## WORK TO BE COMPLETED
Please write out the whole listing that follows exactly; the pictures stay out.

## DATA FOR THE TASK
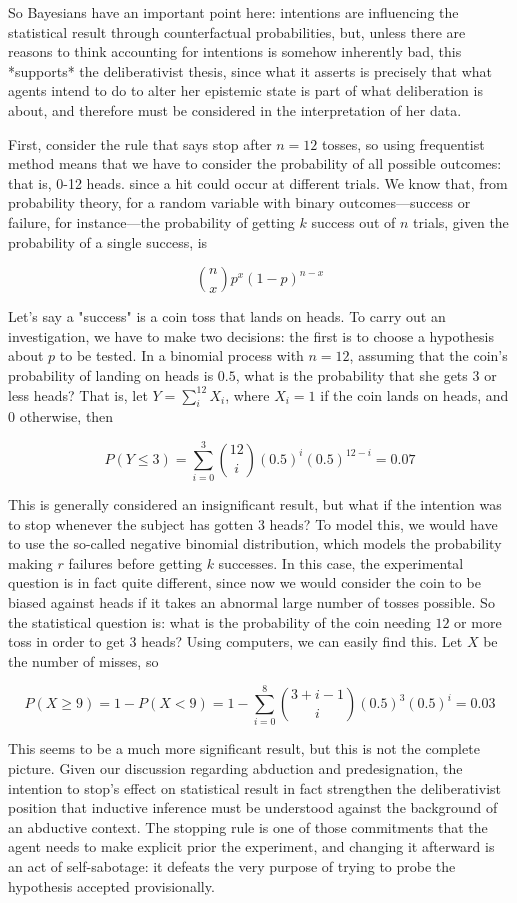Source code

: So Bayesians have an important point here: intentions are influencing
the statistical result through counterfactual probabilities, but, unless
there are reasons to think accounting for intentions is somehow
inherently bad, this *supports* the deliberativist thesis, since what it
asserts is precisely that what agents intend to do to alter her
epistemic state is part of what deliberation is about, and therefore
must be considered in the interpretation of her data.

First, consider the rule that says stop after \(n=12\) tosses, so using
frequentist method means that we have to consider the probability of all
possible outcomes: that is, 0-12 heads. since a hit could occur at
different trials. We know that, from probability theory, for a random
variable with binary outcomes---success or failure, for instance---the
probability of getting \(k\) success out of \(n\) trials, given the
probability of a single success, is

\[{n \choose x} p^x (1-p)^{n-x}\]

Let's say a "success" is a coin toss that lands on heads. To carry out
an investigation, we have to make two decisions: the first is to choose
a hypothesis about \(p\) to be tested. In a binomial process with
\(n=12\), assuming that the coin's probability of landing on heads is
\(0.5\), what is the probability that she gets 3 or less heads? That is,
let \(Y=\sum_i^{12} X_i\), where \(X_i = 1\) if the coin lands on heads,
and 0 otherwise, then

\[P(Y \leq 3 ) =  \sum_{i=0}^{3} {12 \choose i} (0.5)^i (0.5)^{12-i} = 0.07\]

This is generally considered an insignificant result, but what if the
intention was to stop whenever the subject has gotten 3 heads? To model
this, we would have to use the so-called negative binomial distribution,
which models the probability making \(r\) failures before getting \(k\)
successes. In this case, the experimental question is in fact quite
different, since now we would consider the coin to be biased against
heads if it takes an abnormal large number of tosses possible. So the
statistical question is: what is the probability of the coin needing
\(12\) or more toss in order to get 3 heads? Using computers, we can
easily find this. Let \(X\) be the number of misses, so

\[P(X \geq 9) = 1 - P(X <9) = 1 - \sum_{i=0}^{8} {3+i-1 \choose i} (0.5)^3 (0.5)^{i} =0.03\]

This seems to be a much more significant result, but this is not the
complete picture. Given our discussion regarding abduction and
predesignation, the intention to stop's effect on statistical result in
fact strengthen the deliberativist position that inductive inference
must be understood against the background of an abductive context. The
stopping rule is one of those commitments that the agent needs to make
explicit prior the experiment, and changing it afterward is an act of
self-sabotage: it defeats the very purpose of trying to probe the
hypothesis accepted provisionally.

## TASK ANSWER
Source code

: So Bayesians have an important point here: intentions are influencing
the statistical result through counterfactual probabilities, but, unless
there are reasons to think accounting for intentions is somehow
inherently bad, this *supports* the deliberativist thesis, since what it
asserts is precisely that what agents intend to do to alter her
epistemic state is part of what deliberation is about, and therefore
must be considered in the interpretation of her data.

First, consider the rule that says stop after \(n=12\) tosses, so using
frequentist method means that we have to consider the probability of all
possible outcomes: that is, 0-12 heads. since a hit could occur at
different trials. We know that, from probability theory, for a random
variable with binary outcomes---success or failure, for instance---the
probability of getting \(k\) success out of \(n\) trials, given the
probability of a single success, is

\[{n \choose x} p^x (1-p)^{n-x}\]

Let's say a "success" is a coin toss that lands on heads. To carry out
an investigation, we have to make two decisions: the first is to choose
a hypothesis about \(p\) to be tested. In a binomial process with
\(n=12\), assuming that the coin's probability of landing on heads is
\(0.5\), what is the probability that she gets 3 or less heads? That is,
let \(Y=\sum_i^{12} X_i\), where \(X_i = 1\) if the coin lands on heads,
and 0 otherwise, then

\[P(Y \leq 3 ) =  \sum_{i=0}^{3} {12 \choose i} (0.5)^i (0.5)^{12-i} = 0.07\]

This is generally considered an insignificant result, but what if the
intention was to stop whenever the subject has gotten 3 heads? To model
this, we would have to use the so-called negative binomial distribution,
which models the probability making \(r\) failures before getting \(k\)
successes. In this case, the experimental question is in fact quite
different, since now we would consider the coin to be biased against
heads if it takes an abnormal large number of tosses possible. So the
statistical question is: what is the probability of the coin needing
\(12\) or more toss in order to get 3 heads? Using computers, we can
easily find this. Let \(X\) be the number of misses, so

\[P(X \geq 9) = 1 - P(X <9) = 1 - \sum_{i=0}^{8} {3+i-1 \choose i} (0.5)^3 (0.5)^{i} =0.03\]

This seems to be a much more significant result, but this is not the
complete picture. Given our discussion regarding abduction and
predesignation, the intention to stop's effect on statistical result in
fact strengthen the deliberativist position that inductive inference
must be understood against the background of an abductive context. The
stopping rule is one of those commitments that the agent needs to make
explicit prior the experiment, and changing it afterward is an act of
self-sabotage: it defeats the very purpose of trying to probe the
hypothesis accepted provisionally.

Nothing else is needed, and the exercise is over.